His blood tests showed corrected calcium of 4.78 mmol/l, phosphate 1.60 mmol/l, urea 22.6 mmol/l, creatinine 142 μmol/l, PTH <0.7 pmol/l (NR 1.1–6.9), and PTHrP level was about 10-fold higher (10.0 pmol/l) than the upper normal limit with no paraprotein detected.

A CT scan of the brain, thorax and abdomen revealed pulmonary embolism, widespread lymphadenopathy with multiple lytic lesions within the bones including the skull vault suggestive of a lymphoproliferative process. Lymph node biopsy confirmed a diagnosis of adult T-cell lymphoma.
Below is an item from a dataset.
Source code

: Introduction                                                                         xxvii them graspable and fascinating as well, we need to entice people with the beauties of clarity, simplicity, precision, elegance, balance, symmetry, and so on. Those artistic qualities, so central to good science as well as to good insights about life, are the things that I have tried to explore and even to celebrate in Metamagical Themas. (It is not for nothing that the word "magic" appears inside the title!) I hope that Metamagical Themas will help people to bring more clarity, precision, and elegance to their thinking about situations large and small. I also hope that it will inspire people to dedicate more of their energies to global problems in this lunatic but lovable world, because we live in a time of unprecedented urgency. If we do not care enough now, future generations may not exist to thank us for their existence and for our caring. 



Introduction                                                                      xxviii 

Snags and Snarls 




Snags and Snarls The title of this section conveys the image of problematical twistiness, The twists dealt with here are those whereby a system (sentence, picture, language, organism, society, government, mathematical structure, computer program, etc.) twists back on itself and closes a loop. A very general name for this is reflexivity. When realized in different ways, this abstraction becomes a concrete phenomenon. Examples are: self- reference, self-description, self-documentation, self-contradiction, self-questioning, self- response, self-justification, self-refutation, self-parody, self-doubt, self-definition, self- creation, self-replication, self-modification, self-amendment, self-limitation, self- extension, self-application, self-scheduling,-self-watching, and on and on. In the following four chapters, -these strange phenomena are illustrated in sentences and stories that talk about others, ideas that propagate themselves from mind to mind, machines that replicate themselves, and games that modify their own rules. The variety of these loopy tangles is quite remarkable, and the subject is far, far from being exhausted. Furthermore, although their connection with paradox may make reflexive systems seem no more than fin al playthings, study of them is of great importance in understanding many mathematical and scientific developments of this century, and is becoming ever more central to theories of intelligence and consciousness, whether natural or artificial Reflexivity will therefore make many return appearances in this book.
He was rehydrated aggressively with crystalloids; in addition, he was treated with furosemide, calcitonin, bisphosphonates and steroids.

The corrected calcium did not improve after initial treatment and due to worsening confusion, a decision was made to give him a short course of hemodialysis, which resulted in marked biochemical (Ca 2.87 mmol/l) and clinical improvement.

The human T cell lymphotrophic virus (HTLV) type 1/2 antibody was positive.

Adult T-cell leukaemia/lymphoma is an aggressive and often fatal malignancy of CD4 T-cells caused by infection with HTLV-1. HTLV-1 infection is endemic in Japan, the Caribbean and parts of Africa.

The mechanism for hypercalcemia has been described as increased bone resorption mediated by PTHrP or lymphokines, such as interleukin 1 (IL-1), IL-2, IL-6, and tumour necrosis factor.

There are currently no guidelines for the treatment of hypercalcaemia associated with malignancy. In cases of resistant, life-threatening hypercalcaemia, haemodialysis is effective and may reduce mortality.